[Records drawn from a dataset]
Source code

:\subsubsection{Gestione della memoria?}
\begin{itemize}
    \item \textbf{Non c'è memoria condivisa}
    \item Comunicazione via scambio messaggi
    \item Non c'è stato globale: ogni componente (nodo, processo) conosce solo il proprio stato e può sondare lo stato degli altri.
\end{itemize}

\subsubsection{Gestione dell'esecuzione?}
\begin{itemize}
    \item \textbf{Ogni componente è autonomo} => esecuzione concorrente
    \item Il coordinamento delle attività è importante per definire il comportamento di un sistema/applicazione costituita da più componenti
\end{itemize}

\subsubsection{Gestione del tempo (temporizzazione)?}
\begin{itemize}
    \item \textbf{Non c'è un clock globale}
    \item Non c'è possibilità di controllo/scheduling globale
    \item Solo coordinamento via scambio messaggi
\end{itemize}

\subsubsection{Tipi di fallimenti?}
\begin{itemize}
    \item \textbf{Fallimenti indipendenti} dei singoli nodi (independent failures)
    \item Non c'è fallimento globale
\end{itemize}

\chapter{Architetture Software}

* * *

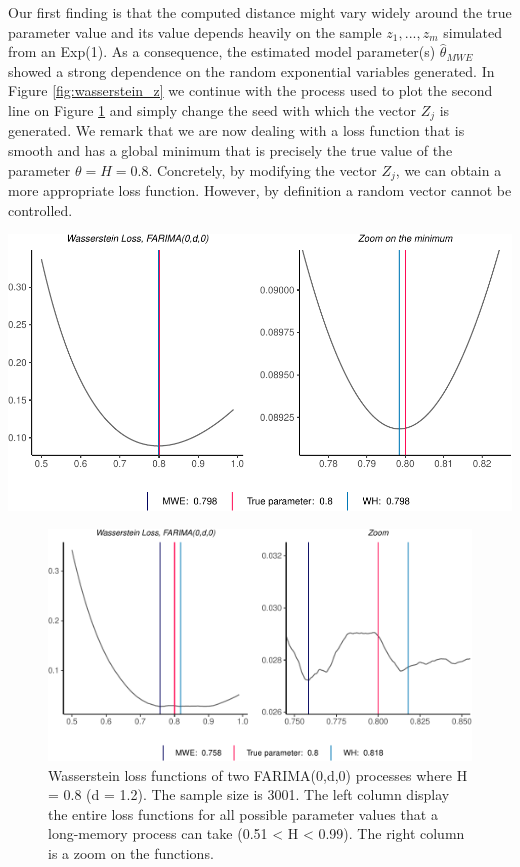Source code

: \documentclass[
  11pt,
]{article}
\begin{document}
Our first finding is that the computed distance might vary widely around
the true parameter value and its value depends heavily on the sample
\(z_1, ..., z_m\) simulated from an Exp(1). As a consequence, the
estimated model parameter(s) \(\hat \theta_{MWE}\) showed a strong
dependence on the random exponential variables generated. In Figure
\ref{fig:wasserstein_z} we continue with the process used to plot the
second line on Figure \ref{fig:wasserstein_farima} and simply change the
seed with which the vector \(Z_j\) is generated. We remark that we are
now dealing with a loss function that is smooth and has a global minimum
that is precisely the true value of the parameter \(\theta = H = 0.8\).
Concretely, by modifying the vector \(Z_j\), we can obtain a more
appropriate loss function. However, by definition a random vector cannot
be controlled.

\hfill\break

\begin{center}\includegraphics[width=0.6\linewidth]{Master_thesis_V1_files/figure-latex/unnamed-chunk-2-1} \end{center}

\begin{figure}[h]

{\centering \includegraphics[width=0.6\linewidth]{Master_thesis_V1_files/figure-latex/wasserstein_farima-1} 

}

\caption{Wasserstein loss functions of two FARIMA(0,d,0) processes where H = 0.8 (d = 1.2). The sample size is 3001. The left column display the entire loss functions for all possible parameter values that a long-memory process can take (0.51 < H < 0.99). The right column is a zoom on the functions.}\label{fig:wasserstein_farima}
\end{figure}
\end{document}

## Problem requirements
Every line holding the string "vector" should be copied here, so please find those lines in the data.

## Output of the exercise
seed with which the vector \(Z_j\) is generated. We remark that we are
Concretely, by modifying the vector \(Z_j\), we can obtain a more
appropriate loss function. However, by definition a random vector cannot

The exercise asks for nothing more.